The spiritual center has been serving food to needy people since they got an approval for the same, just before Ramadan. “At the House of Om, all the focus was on wellness and healthcare, from the spiritual to the physical to the mental, with workshops for people to wake up their minds,” said Claudia Essex, a holistic healer from Portugal. “Now with permission from the government, we have shifted the focus. It’s a community for sharing love and gratitude and health and this is one of the ways we can help.”
Claudia and some volunteers arrived at the gate of Sharjah labour accommodation block with car load of food on the last day. Sacks of potatoes and rice, cooking oil, pulses, onions and water were distributed at the gates of the complex in the emirate’s Industrial Zone 15. Its residents are 250 men from Pakistan, India and Bangladesh who say they were stranded in the UAE last August after their company closed. They have survived from donations, unable to afford repatriation flights.
“I want to go to India”, said Abhilash Kant, an Indian expat who had received his last payment in August 2019. “I don’t want a salary, I don’t want benefits. For 10 months my wife is calling me, ‘what are you doing there? Come here, come here’.” Mr. Kant, 37, worked for the company for more than six years. His visa expired mid-March and he cannot afford a ticket home to Kerala, India. The camp had even more people, but many flew back to their homeland.

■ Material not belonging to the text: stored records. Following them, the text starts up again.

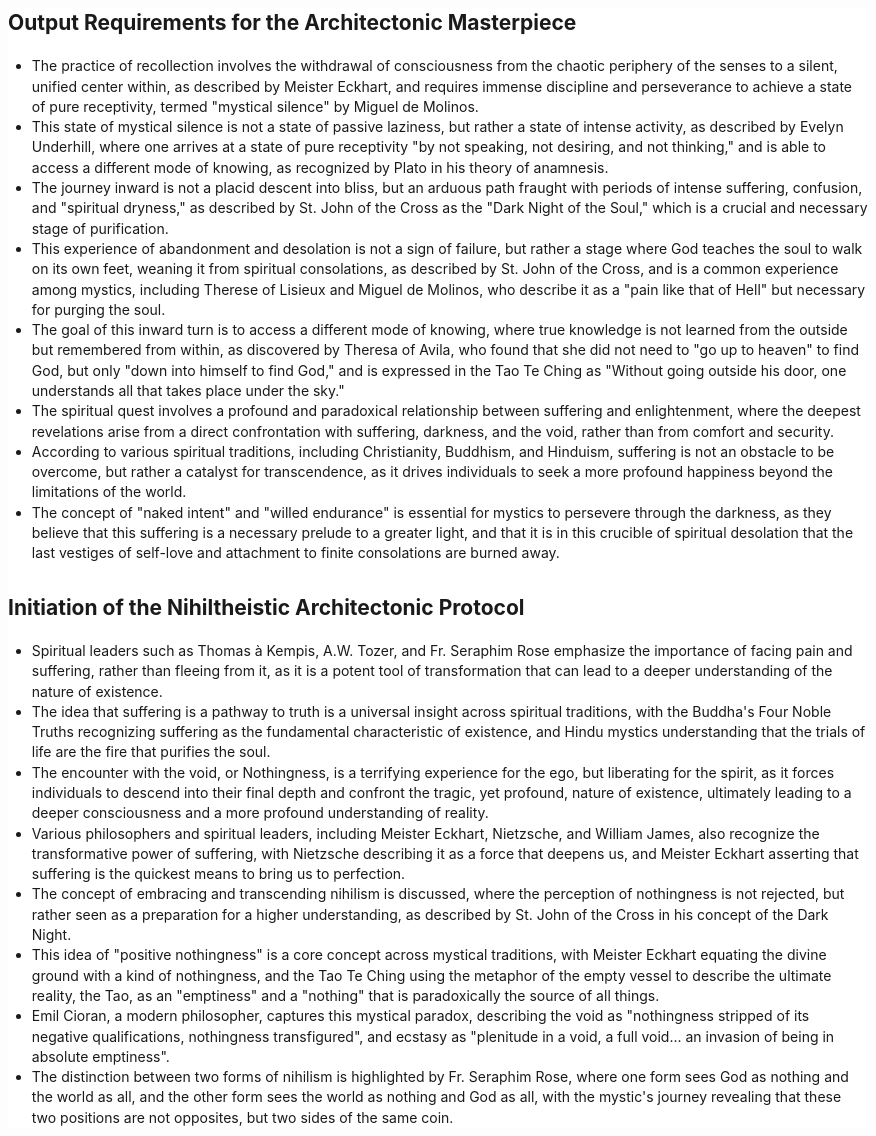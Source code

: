 ## Output Requirements for the Architectonic Masterpiece

- The practice of recollection involves the withdrawal of consciousness from the chaotic periphery of the senses to a silent, unified center within, as described by Meister Eckhart, and requires immense discipline and perseverance to achieve a state of pure receptivity, termed "mystical silence" by Miguel de Molinos.
- This state of mystical silence is not a state of passive laziness, but rather a state of intense activity, as described by Evelyn Underhill, where one arrives at a state of pure receptivity "by not speaking, not desiring, and not thinking," and is able to access a different mode of knowing, as recognized by Plato in his theory of anamnesis.
- The journey inward is not a placid descent into bliss, but an arduous path fraught with periods of intense suffering, confusion, and "spiritual dryness," as described by St. John of the Cross as the "Dark Night of the Soul," which is a crucial and necessary stage of purification.
- This experience of abandonment and desolation is not a sign of failure, but rather a stage where God teaches the soul to walk on its own feet, weaning it from spiritual consolations, as described by St. John of the Cross, and is a common experience among mystics, including Therese of Lisieux and Miguel de Molinos, who describe it as a "pain like that of Hell" but necessary for purging the soul.
- The goal of this inward turn is to access a different mode of knowing, where true knowledge is not learned from the outside but remembered from within, as discovered by Theresa of Avila, who found that she did not need to "go up to heaven" to find God, but only "down into himself to find God," and is expressed in the Tao Te Ching as "Without going outside his door, one understands all that takes place under the sky."
- The spiritual quest involves a profound and paradoxical relationship between suffering and enlightenment, where the deepest revelations arise from a direct confrontation with suffering, darkness, and the void, rather than from comfort and security.
- According to various spiritual traditions, including Christianity, Buddhism, and Hinduism, suffering is not an obstacle to be overcome, but rather a catalyst for transcendence, as it drives individuals to seek a more profound happiness beyond the limitations of the world.
- The concept of "naked intent" and "willed endurance" is essential for mystics to persevere through the darkness, as they believe that this suffering is a necessary prelude to a greater light, and that it is in this crucible of spiritual desolation that the last vestiges of self-love and attachment to finite consolations are burned away.

## Initiation of the Nihiltheistic Architectonic Protocol

- Spiritual leaders such as Thomas à Kempis, A.W. Tozer, and Fr. Seraphim Rose emphasize the importance of facing pain and suffering, rather than fleeing from it, as it is a potent tool of transformation that can lead to a deeper understanding of the nature of existence.
- The idea that suffering is a pathway to truth is a universal insight across spiritual traditions, with the Buddha's Four Noble Truths recognizing suffering as the fundamental characteristic of existence, and Hindu mystics understanding that the trials of life are the fire that purifies the soul.
- The encounter with the void, or Nothingness, is a terrifying experience for the ego, but liberating for the spirit, as it forces individuals to descend into their final depth and confront the tragic, yet profound, nature of existence, ultimately leading to a deeper consciousness and a more profound understanding of reality.
- Various philosophers and spiritual leaders, including Meister Eckhart, Nietzsche, and William James, also recognize the transformative power of suffering, with Nietzsche describing it as a force that deepens us, and Meister Eckhart asserting that suffering is the quickest means to bring us to perfection.
- The concept of embracing and transcending nihilism is discussed, where the perception of nothingness is not rejected, but rather seen as a preparation for a higher understanding, as described by St. John of the Cross in his concept of the Dark Night.
- This idea of "positive nothingness" is a core concept across mystical traditions, with Meister Eckhart equating the divine ground with a kind of nothingness, and the Tao Te Ching using the metaphor of the empty vessel to describe the ultimate reality, the Tao, as an "emptiness" and a "nothing" that is paradoxically the source of all things.
- Emil Cioran, a modern philosopher, captures this mystical paradox, describing the void as "nothingness stripped of its negative qualifications, nothingness transfigured", and ecstasy as "plenitude in a void, a full void... an invasion of being in absolute emptiness".
- The distinction between two forms of nihilism is highlighted by Fr. Seraphim Rose, where one form sees God as nothing and the world as all, and the other form sees the world as nothing and God as all, with the mystic's journey revealing that these two positions are not opposites, but two sides of the same coin.
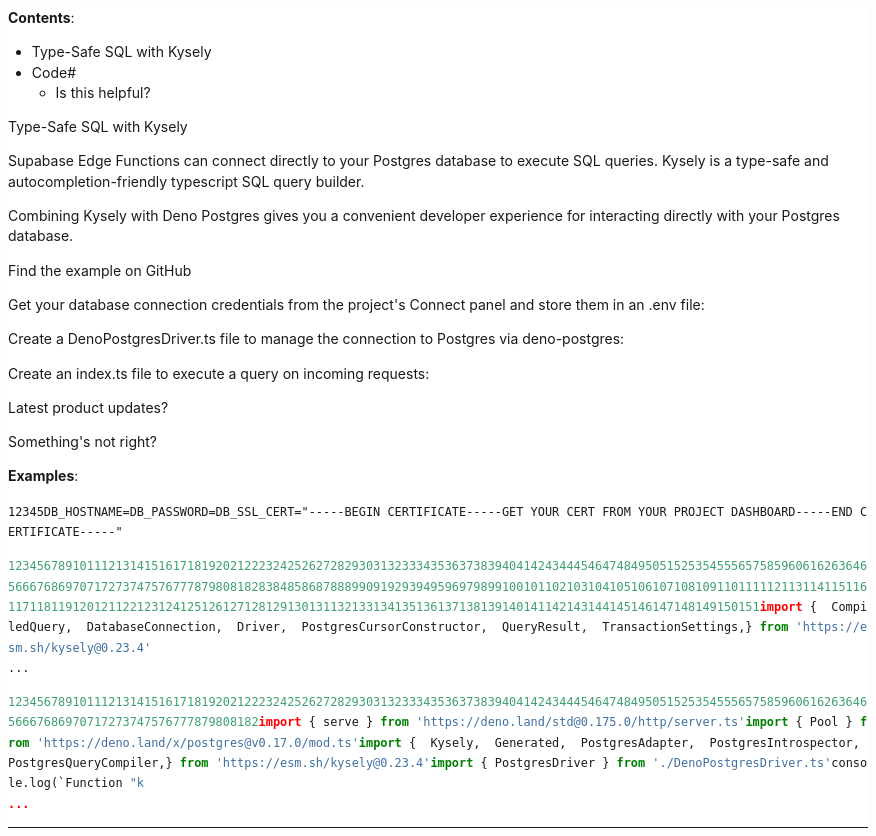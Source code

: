 **Contents**:
- Type-Safe SQL with Kysely
- Code#
  - Is this helpful?

Type-Safe SQL with Kysely

Supabase Edge Functions can connect directly to your Postgres database to execute SQL queries. Kysely is a type-safe and autocompletion-friendly typescript SQL query builder.

Combining Kysely with Deno Postgres gives you a convenient developer experience for interacting directly with your Postgres database.

Find the example on GitHub

Get your database connection credentials from the project's Connect panel and store them in an .env file:

Create a DenoPostgresDriver.ts file to manage the connection to Postgres via deno-postgres:

Create an index.ts file to execute a query on incoming requests:

Latest product updates?

Something's not right?

**Examples**:

```text
12345DB_HOSTNAME=DB_PASSWORD=DB_SSL_CERT="-----BEGIN CERTIFICATE-----GET YOUR CERT FROM YOUR PROJECT DASHBOARD-----END CERTIFICATE-----"
```

```python
123456789101112131415161718192021222324252627282930313233343536373839404142434445464748495051525354555657585960616263646566676869707172737475767778798081828384858687888990919293949596979899100101102103104105106107108109110111112113114115116117118119120121122123124125126127128129130131132133134135136137138139140141142143144145146147148149150151import {  CompiledQuery,  DatabaseConnection,  Driver,  PostgresCursorConstructor,  QueryResult,  TransactionSettings,} from 'https://esm.sh/kysely@0.23.4'
...
```

```python
12345678910111213141516171819202122232425262728293031323334353637383940414243444546474849505152535455565758596061626364656667686970717273747576777879808182import { serve } from 'https://deno.land/std@0.175.0/http/server.ts'import { Pool } from 'https://deno.land/x/postgres@v0.17.0/mod.ts'import {  Kysely,  Generated,  PostgresAdapter,  PostgresIntrospector,  PostgresQueryCompiler,} from 'https://esm.sh/kysely@0.23.4'import { PostgresDriver } from './DenoPostgresDriver.ts'console.log(`Function "k
...
```

---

While the volunteers enquired, Mr. Kant explained how their life was in the Accommodation center. He shared a small room with two other men, watching TV on mobile the whole day. About 10 men would form a group and cook the food, obtained from any charity. They would share these meals and pool money for internet connection. House of Om, later said, that was just one example of several such sites they had visited for the last couple of months.

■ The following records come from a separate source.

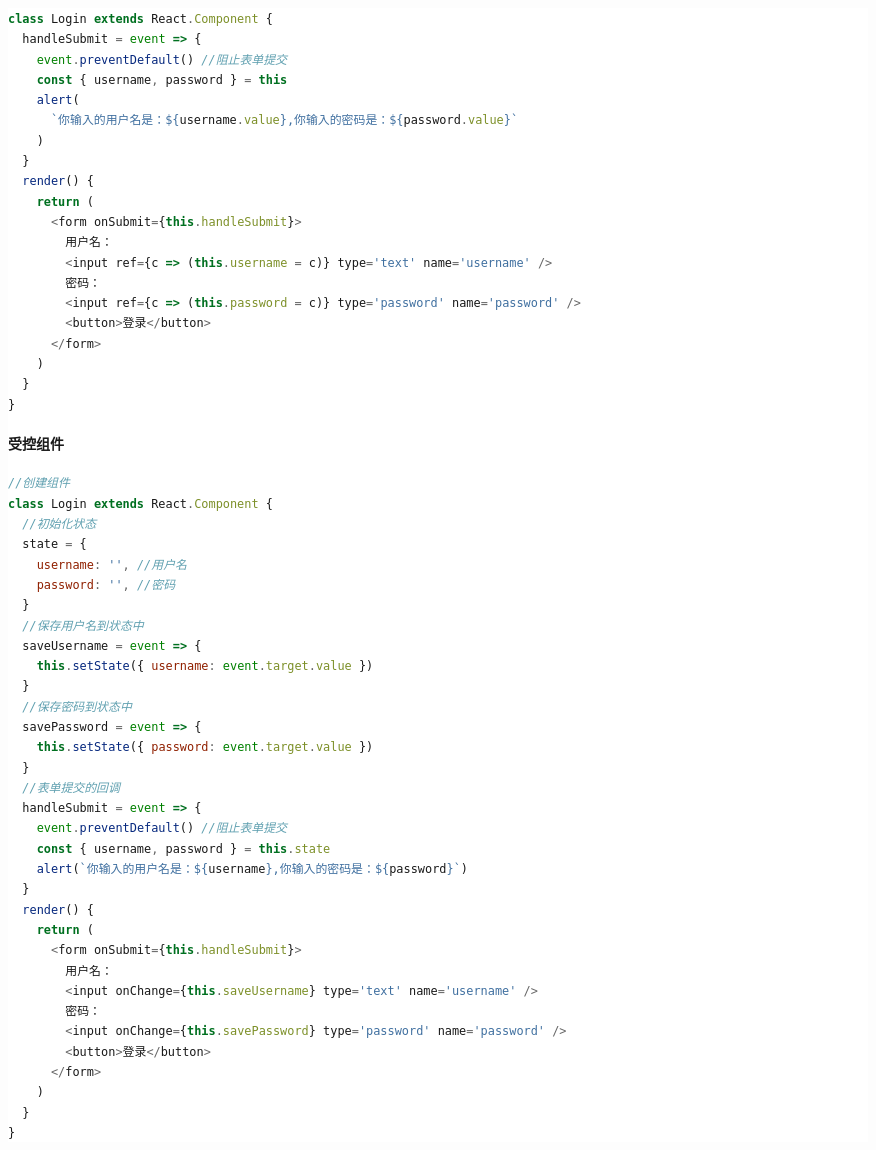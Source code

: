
 ```javascript
class Login extends React.Component {
  handleSubmit = event => {
    event.preventDefault() //阻止表单提交
    const { username, password } = this
    alert(
      `你输入的用户名是：${username.value},你输入的密码是：${password.value}`
    )
  }
  render() {
    return (
      <form onSubmit={this.handleSubmit}>
        用户名：
        <input ref={c => (this.username = c)} type='text' name='username' />
        密码：
        <input ref={c => (this.password = c)} type='password' name='password' />
        <button>登录</button>
      </form>
    )
  }
}
```

#### 受控组件

```javascript
//创建组件
class Login extends React.Component {
  //初始化状态
  state = {
    username: '', //用户名
    password: '', //密码
  }
  //保存用户名到状态中
  saveUsername = event => {
    this.setState({ username: event.target.value })
  }
  //保存密码到状态中
  savePassword = event => {
    this.setState({ password: event.target.value })
  }
  //表单提交的回调
  handleSubmit = event => {
    event.preventDefault() //阻止表单提交
    const { username, password } = this.state
    alert(`你输入的用户名是：${username},你输入的密码是：${password}`)
  }
  render() {
    return (
      <form onSubmit={this.handleSubmit}>
        用户名：
        <input onChange={this.saveUsername} type='text' name='username' />
        密码：
        <input onChange={this.savePassword} type='password' name='password' />
        <button>登录</button>
      </form>
    )
  }
}
```
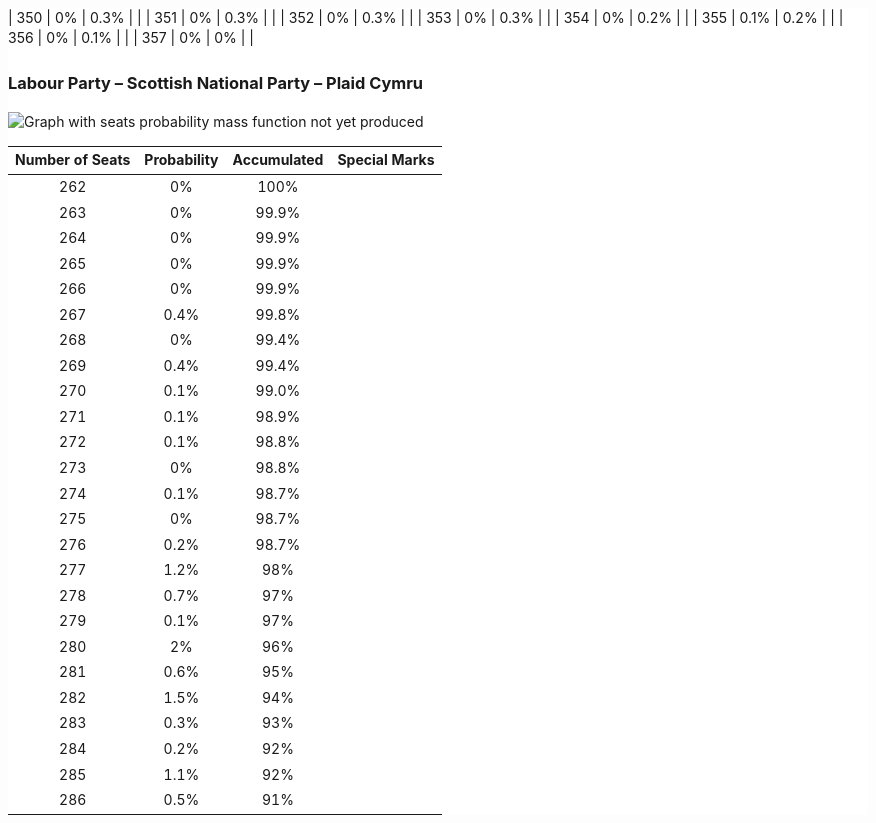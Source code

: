 | 350 | 0% | 0.3% |  |
| 351 | 0% | 0.3% |  |
| 352 | 0% | 0.3% |  |
| 353 | 0% | 0.3% |  |
| 354 | 0% | 0.2% |  |
| 355 | 0.1% | 0.2% |  |
| 356 | 0% | 0.1% |  |
| 357 | 0% | 0% |  |

### Labour Party – Scottish National Party – Plaid Cymru

![Graph with seats probability mass function not yet produced](2018-10-23-YouGov-coalitions-seats-pmf-lab–snp–pc.png "Seats Probability Mass Function")

| Number of Seats | Probability | Accumulated | Special Marks |
|:---------------:|:-----------:|:-----------:|:-------------:|
| 262 | 0% | 100% |  |
| 263 | 0% | 99.9% |  |
| 264 | 0% | 99.9% |  |
| 265 | 0% | 99.9% |  |
| 266 | 0% | 99.9% |  |
| 267 | 0.4% | 99.8% |  |
| 268 | 0% | 99.4% |  |
| 269 | 0.4% | 99.4% |  |
| 270 | 0.1% | 99.0% |  |
| 271 | 0.1% | 98.9% |  |
| 272 | 0.1% | 98.8% |  |
| 273 | 0% | 98.8% |  |
| 274 | 0.1% | 98.7% |  |
| 275 | 0% | 98.7% |  |
| 276 | 0.2% | 98.7% |  |
| 277 | 1.2% | 98% |  |
| 278 | 0.7% | 97% |  |
| 279 | 0.1% | 97% |  |
| 280 | 2% | 96% |  |
| 281 | 0.6% | 95% |  |
| 282 | 1.5% | 94% |  |
| 283 | 0.3% | 93% |  |
| 284 | 0.2% | 92% |  |
| 285 | 1.1% | 92% |  |
| 286 | 0.5% | 91% |  |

The Covid-19 pandemic and subsequent economic slowdown has left thousands of labourers out of work and awaiting repatriation. At the same time, the pandemic has spurred UAE residents to donate and volunteer. “I think all the people are more united, more responsible,” said Ekaterina Gorbunova, a volunteer and yoga instructor. “I can tell you, most people are waiting to know when the next drive is.” Ms. Essex agreed. “Before it was talk and less action,” she said. “Now it’s action.
Besides this, thousands in UAE have come forward to help those who had lost the jobs amid the pandemic. UAE government, in Dubai, started a scheme to feed 10 million people in need. This was country’s biggest community service and probably one among that of the world too.